Then they ask me why their attorney gave them an AB or ABC trust in the first place. It probably wasn’t bad legal
advice at the time. It mostly had to do with the smaller estate tax exemptions that existed before 2002. Since the
1980's, when the estate tax exemption was $600,000, it was standard planning to draft an AB or ABC trust due to
its estate tax reduction characteristics. However, since the estate tax exemptions have been significantly increased,
and since the estate tax may be repealed altogether in 2010, depending on what Congress does, flexibility has
become the name of the game.

         With an AB Disclaimer trust, the surviving spouse has the option, but is not required, to fund the B trust
within 9 months of the death of the first spouse, thereby utilizing the estate tax exemption of the first spouse to die.
If the survivor does elect to fund the B trust, then all the requirements listed above that apply to the B trust apply
to this B trust. If the survivor does not elect to fund the B trust within 9 months of the death of the first spouse, then
the first spouse’s estate tax exemption (EDS) is lost forever, and the surviving spouse only has the survivor’s own
estate tax exemption (ESS) to cover the entire estate at the survivor’s death. The amount of the estate that exceeds
the estate tax exemption then in force at the time of the death of the survivor (ESS) will be subject to estate tax. That
is if there is an estate tax. This is where flexibility comes in. Even if the estate tax is not repealed, and the estate
tax exemption returns to $1,000,000, you will not need a B trust if your estate is less than $1,000,000. Even if your
estate exceeds $1,000,000, in my experience the survivor would NOT elect to fund the B trust unless their estate
exceeds $1,000,000 by enough so that the estate tax savings to the beneficiaries overrides the added expense and
added complexity that the survivor will have to deal with for the rest of the survivor’s lifetime.
Figure 2: AB Disclaimer Trust Diagram (both options)

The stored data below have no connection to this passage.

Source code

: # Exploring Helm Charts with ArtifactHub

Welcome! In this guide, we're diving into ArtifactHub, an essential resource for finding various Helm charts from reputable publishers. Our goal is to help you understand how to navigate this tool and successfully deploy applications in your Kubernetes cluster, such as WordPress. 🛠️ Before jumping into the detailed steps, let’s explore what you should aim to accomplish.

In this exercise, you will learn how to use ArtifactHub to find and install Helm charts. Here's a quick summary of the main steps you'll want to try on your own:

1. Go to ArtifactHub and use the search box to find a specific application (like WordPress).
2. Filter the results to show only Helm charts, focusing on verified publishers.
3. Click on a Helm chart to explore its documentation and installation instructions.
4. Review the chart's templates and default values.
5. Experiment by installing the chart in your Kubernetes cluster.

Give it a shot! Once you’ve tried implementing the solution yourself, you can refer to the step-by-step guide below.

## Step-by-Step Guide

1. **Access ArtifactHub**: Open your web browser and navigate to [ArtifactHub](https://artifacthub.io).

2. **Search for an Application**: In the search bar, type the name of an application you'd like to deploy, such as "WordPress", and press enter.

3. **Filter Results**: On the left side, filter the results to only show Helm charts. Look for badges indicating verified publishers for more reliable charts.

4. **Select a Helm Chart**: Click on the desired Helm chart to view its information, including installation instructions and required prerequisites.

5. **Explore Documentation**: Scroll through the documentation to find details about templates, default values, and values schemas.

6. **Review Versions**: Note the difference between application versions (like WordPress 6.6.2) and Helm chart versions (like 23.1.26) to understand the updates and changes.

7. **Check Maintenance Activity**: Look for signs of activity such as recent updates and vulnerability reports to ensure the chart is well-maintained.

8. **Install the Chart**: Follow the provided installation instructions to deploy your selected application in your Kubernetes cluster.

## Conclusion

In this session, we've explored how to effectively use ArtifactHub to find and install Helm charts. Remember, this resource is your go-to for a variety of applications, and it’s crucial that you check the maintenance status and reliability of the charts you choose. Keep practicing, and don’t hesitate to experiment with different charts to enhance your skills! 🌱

        The moral of the story is that you need to evaluate the differences of these AB type trusts as if though you
are the surviving spouse. What choices do you want to have? What level of complexity can you tolerate? If you
don’t want to be forced into having multiple trusts, and would rather have a choice, then you need an AB Disclaimer
trust. However, in order change to an AB Disclaimer trust, YOU MUST BE WILLING TO GIVE YOUR SPOUSE
THE POWER TO CHANGE EVERYTHING AFTER YOU ARE GONE -- NOT THAT HE OR SHE WILL, BUT
THAT HE OR SHE MUST HAVE THE POWER TO CHANGE EVERYTHING. If this is not acceptable to you,
then you still need your AB or ABC trust.

         Flexibility has become the name of the game in estate planning. More than 95% of the trusts that I draft
today are AB Disclaimer trusts due to today’s higher estate tax exemptions, current uncertainty in the estate tax
laws, and clients’ desires to keep things as simple as possible. Whether or not you amend and restate your AB or
ABC trust to an AB Disclaimer trust, please read this flyer as many times as it takes for you to understand how your
trust affects you as a surviving spouse. Don’t wait until one of you has passed on, it will be too late to make the
change. Feel fortunate to have read this flyer while you still have the power to change your trust, and if you do
decide that an AB Disclaimer trust is best for you, call us now to make the change.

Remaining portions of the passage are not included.